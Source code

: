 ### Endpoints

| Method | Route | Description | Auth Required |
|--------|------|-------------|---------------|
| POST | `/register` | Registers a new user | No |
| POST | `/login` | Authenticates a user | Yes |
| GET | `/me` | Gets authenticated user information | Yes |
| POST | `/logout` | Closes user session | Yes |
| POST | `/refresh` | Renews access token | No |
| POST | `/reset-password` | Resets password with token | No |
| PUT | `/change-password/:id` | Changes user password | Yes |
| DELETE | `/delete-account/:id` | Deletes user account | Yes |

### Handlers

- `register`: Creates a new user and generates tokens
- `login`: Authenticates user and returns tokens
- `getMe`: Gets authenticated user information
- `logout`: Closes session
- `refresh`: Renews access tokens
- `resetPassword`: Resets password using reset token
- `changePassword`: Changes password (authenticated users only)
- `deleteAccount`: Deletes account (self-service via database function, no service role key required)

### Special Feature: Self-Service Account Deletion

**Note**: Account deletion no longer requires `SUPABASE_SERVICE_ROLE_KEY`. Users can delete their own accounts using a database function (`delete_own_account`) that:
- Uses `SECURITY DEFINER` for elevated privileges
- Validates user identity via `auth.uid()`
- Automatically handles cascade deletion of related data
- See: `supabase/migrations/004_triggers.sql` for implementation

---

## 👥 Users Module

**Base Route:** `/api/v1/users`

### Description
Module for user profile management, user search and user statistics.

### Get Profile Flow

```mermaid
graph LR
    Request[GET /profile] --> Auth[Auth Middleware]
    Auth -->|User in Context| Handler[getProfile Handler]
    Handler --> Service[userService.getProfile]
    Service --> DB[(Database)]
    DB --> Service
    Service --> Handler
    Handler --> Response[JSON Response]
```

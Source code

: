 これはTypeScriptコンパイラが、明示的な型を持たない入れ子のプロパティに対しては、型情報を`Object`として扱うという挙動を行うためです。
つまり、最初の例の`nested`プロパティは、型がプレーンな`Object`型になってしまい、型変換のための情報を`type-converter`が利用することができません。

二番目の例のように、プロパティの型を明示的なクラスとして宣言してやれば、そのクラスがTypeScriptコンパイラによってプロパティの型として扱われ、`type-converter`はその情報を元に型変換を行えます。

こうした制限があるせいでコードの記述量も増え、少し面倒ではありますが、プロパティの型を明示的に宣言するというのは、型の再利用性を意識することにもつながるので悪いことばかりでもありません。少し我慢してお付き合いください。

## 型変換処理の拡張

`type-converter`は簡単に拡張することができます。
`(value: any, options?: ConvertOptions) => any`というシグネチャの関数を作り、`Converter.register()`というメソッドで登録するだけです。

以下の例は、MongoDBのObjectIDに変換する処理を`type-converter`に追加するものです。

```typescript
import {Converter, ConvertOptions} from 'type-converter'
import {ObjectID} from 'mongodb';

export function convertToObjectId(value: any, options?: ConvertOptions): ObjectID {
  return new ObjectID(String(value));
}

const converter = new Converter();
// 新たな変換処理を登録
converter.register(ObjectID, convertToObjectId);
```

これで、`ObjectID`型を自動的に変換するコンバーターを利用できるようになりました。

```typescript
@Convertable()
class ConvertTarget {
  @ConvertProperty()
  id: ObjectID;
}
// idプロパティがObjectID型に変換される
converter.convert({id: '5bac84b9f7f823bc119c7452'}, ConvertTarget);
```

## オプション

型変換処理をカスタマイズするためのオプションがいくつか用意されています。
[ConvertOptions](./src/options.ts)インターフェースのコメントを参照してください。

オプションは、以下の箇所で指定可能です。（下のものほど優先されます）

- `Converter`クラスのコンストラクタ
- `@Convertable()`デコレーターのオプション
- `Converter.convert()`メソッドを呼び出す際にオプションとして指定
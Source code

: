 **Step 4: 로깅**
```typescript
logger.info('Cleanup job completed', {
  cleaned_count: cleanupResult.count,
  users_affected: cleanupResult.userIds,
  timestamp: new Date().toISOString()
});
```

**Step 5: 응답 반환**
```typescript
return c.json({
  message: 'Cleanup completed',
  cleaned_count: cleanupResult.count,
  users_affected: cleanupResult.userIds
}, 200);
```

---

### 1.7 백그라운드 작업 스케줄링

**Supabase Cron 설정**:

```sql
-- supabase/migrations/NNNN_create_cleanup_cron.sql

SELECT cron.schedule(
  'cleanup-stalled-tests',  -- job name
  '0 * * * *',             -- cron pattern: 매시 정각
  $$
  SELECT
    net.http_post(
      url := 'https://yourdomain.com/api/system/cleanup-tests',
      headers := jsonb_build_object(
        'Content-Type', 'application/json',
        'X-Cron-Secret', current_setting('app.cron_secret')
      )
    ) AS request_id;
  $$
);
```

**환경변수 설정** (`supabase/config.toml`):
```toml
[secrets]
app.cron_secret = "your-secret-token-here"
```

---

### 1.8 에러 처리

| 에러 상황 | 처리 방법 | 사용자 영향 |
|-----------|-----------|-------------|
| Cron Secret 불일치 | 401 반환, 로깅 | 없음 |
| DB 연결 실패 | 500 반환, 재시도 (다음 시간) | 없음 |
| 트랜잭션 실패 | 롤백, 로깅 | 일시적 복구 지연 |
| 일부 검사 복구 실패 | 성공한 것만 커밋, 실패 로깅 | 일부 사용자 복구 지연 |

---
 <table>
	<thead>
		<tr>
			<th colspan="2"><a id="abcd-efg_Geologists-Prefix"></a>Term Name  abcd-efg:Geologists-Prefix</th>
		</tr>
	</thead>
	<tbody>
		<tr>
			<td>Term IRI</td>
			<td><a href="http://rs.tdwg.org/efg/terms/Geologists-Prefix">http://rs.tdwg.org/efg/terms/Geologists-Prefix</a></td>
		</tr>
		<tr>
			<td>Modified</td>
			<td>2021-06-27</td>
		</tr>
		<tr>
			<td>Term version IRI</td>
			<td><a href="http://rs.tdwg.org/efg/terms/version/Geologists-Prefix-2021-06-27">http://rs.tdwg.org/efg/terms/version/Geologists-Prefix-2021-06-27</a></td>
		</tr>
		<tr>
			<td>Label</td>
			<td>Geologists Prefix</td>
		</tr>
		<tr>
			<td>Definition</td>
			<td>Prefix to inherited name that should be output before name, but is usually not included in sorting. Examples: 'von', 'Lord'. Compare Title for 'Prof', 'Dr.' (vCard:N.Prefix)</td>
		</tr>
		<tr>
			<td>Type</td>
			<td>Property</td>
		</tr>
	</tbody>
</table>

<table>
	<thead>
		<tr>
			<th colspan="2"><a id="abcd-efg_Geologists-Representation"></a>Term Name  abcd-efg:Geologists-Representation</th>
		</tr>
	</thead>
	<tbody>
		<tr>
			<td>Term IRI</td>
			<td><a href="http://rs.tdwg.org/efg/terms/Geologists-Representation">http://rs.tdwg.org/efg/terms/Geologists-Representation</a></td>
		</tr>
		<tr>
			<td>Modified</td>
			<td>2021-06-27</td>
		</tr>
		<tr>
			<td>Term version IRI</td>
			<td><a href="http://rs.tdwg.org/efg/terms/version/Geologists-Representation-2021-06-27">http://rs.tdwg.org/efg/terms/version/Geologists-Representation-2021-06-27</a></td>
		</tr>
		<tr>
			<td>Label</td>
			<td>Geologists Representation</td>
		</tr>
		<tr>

■ ■ ■ ■ ■

What you have to do: The response should be an exact repeat of the data above.

Expected answer:
Source code

: ### Endpoints

| Method | Route | Description | Auth Required |
|--------|------|-------------|---------------|
| POST | `/register` | Registers a new user | No |
| POST | `/login` | Authenticates a user | Yes |
| GET | `/me` | Gets authenticated user information | Yes |
| POST | `/logout` | Closes user session | Yes |
| POST | `/refresh` | Renews access token | No |
| POST | `/reset-password` | Resets password with token | No |
| PUT | `/change-password/:id` | Changes user password | Yes |
| DELETE | `/delete-account/:id` | Deletes user account | Yes |

### Handlers

- `register`: Creates a new user and generates tokens
- `login`: Authenticates user and returns tokens
- `getMe`: Gets authenticated user information
- `logout`: Closes session
- `refresh`: Renews access tokens
- `resetPassword`: Resets password using reset token
- `changePassword`: Changes password (authenticated users only)
- `deleteAccount`: Deletes account (self-service via database function, no service role key required)

### Special Feature: Self-Service Account Deletion

**Note**: Account deletion no longer requires `SUPABASE_SERVICE_ROLE_KEY`. Users can delete their own accounts using a database function (`delete_own_account`) that:
- Uses `SECURITY DEFINER` for elevated privileges
- Validates user identity via `auth.uid()`
- Automatically handles cascade deletion of related data
- See: `supabase/migrations/004_triggers.sql` for implementation

---

## 👥 Users Module

**Base Route:** `/api/v1/users`

### Description
Module for user profile management, user search and user statistics.

### Get Profile Flow

```mermaid
graph LR
    Request[GET /profile] --> Auth[Auth Middleware]
    Auth -->|User in Context| Handler[getProfile Handler]
    Handler --> Service[userService.getProfile]
    Service --> DB[(Database)]
    DB --> Service
    Service --> Handler
    Handler --> Response[JSON Response]
```

Source code

: これはTypeScriptコンパイラが、明示的な型を持たない入れ子のプロパティに対しては、型情報を`Object`として扱うという挙動を行うためです。
つまり、最初の例の`nested`プロパティは、型がプレーンな`Object`型になってしまい、型変換のための情報を`type-converter`が利用することができません。

二番目の例のように、プロパティの型を明示的なクラスとして宣言してやれば、そのクラスがTypeScriptコンパイラによってプロパティの型として扱われ、`type-converter`はその情報を元に型変換を行えます。

こうした制限があるせいでコードの記述量も増え、少し面倒ではありますが、プロパティの型を明示的に宣言するというのは、型の再利用性を意識することにもつながるので悪いことばかりでもありません。少し我慢してお付き合いください。

## 型変換処理の拡張

`type-converter`は簡単に拡張することができます。
`(value: any, options?: ConvertOptions) => any`というシグネチャの関数を作り、`Converter.register()`というメソッドで登録するだけです。

以下の例は、MongoDBのObjectIDに変換する処理を`type-converter`に追加するものです。

```typescript
import {Converter, ConvertOptions} from 'type-converter'
import {ObjectID} from 'mongodb';

export function convertToObjectId(value: any, options?: ConvertOptions): ObjectID {
  return new ObjectID(String(value));
}

const converter = new Converter();
// 新たな変換処理を登録
converter.register(ObjectID, convertToObjectId);
```

これで、`ObjectID`型を自動的に変換するコンバーターを利用できるようになりました。

```typescript
@Convertable()
class ConvertTarget {
  @ConvertProperty()
  id: ObjectID;
}
// idプロパティがObjectID型に変換される
converter.convert({id: '5bac84b9f7f823bc119c7452'}, ConvertTarget);
```

## オプション

型変換処理をカスタマイズするためのオプションがいくつか用意されています。
[ConvertOptions](./src/options.ts)インターフェースのコメントを参照してください。

オプションは、以下の箇所で指定可能です。（下のものほど優先されます）

- `Converter`クラスのコンストラクタ
- `@Convertable()`デコレーターのオプション
- `Converter.convert()`メソッドを呼び出す際にオプションとして指定
Source code

: **Step 4: 로깅**
```typescript
logger.info('Cleanup job completed', {
  cleaned_count: cleanupResult.count,
  users_affected: cleanupResult.userIds,
  timestamp: new Date().toISOString()
});
```

**Step 5: 응답 반환**
```typescript
return c.json({
  message: 'Cleanup completed',
  cleaned_count: cleanupResult.count,
  users_affected: cleanupResult.userIds
}, 200);
```

---

### 1.7 백그라운드 작업 스케줄링

**Supabase Cron 설정**:

```sql
-- supabase/migrations/NNNN_create_cleanup_cron.sql

SELECT cron.schedule(
  'cleanup-stalled-tests',  -- job name
  '0 * * * *',             -- cron pattern: 매시 정각
  $$
  SELECT
    net.http_post(
      url := 'https://yourdomain.com/api/system/cleanup-tests',
      headers := jsonb_build_object(
        'Content-Type', 'application/json',
        'X-Cron-Secret', current_setting('app.cron_secret')
      )
    ) AS request_id;
  $$
);
```

**환경변수 설정** (`supabase/config.toml`):
```toml
[secrets]
app.cron_secret = "your-secret-token-here"
```

---

### 1.8 에러 처리

| 에러 상황 | 처리 방법 | 사용자 영향 |
|-----------|-----------|-------------|
| Cron Secret 불일치 | 401 반환, 로깅 | 없음 |
| DB 연결 실패 | 500 반환, 재시도 (다음 시간) | 없음 |
| 트랜잭션 실패 | 롤백, 로깅 | 일시적 복구 지연 |
| 일부 검사 복구 실패 | 성공한 것만 커밋, 실패 로깅 | 일부 사용자 복구 지연 |

---
 <table>
	<thead>
		<tr>
			<th colspan="2"><a id="abcd-efg_Geologists-Prefix"></a>Term Name  abcd-efg:Geologists-Prefix</th>
		</tr>
	</thead>
	<tbody>
		<tr>
			<td>Term IRI</td>
			<td><a href="http://rs.tdwg.org/efg/terms/Geologists-Prefix">http://rs.tdwg.org/efg/terms/Geologists-Prefix</a></td>
		</tr>
		<tr>
			<td>Modified</td>
			<td>2021-06-27</td>
		</tr>
		<tr>
			<td>Term version IRI</td>
			<td><a href="http://rs.tdwg.org/efg/terms/version/Geologists-Prefix-2021-06-27">http://rs.tdwg.org/efg/terms/version/Geologists-Prefix-2021-06-27</a></td>
		</tr>
		<tr>
			<td>Label</td>
			<td>Geologists Prefix</td>
		</tr>
		<tr>
			<td>Definition</td>
			<td>Prefix to inherited name that should be output before name, but is usually not included in sorting. Examples: 'von', 'Lord'. Compare Title for 'Prof', 'Dr.' (vCard:N.Prefix)</td>
		</tr>
		<tr>
			<td>Type</td>
			<td>Property</td>
		</tr>
	</tbody>
</table>

<table>
	<thead>
		<tr>
			<th colspan="2"><a id="abcd-efg_Geologists-Representation"></a>Term Name  abcd-efg:Geologists-Representation</th>
		</tr>
	</thead>
	<tbody>
		<tr>
			<td>Term IRI</td>
			<td><a href="http://rs.tdwg.org/efg/terms/Geologists-Representation">http://rs.tdwg.org/efg/terms/Geologists-Representation</a></td>
		</tr>
		<tr>
			<td>Modified</td>
			<td>2021-06-27</td>
		</tr>
		<tr>
			<td>Term version IRI</td>
			<td><a href="http://rs.tdwg.org/efg/terms/version/Geologists-Representation-2021-06-27">http://rs.tdwg.org/efg/terms/version/Geologists-Representation-2021-06-27</a></td>
		</tr>
		<tr>
			<td>Label</td>
			<td>Geologists Representation</td>
		</tr>
		<tr>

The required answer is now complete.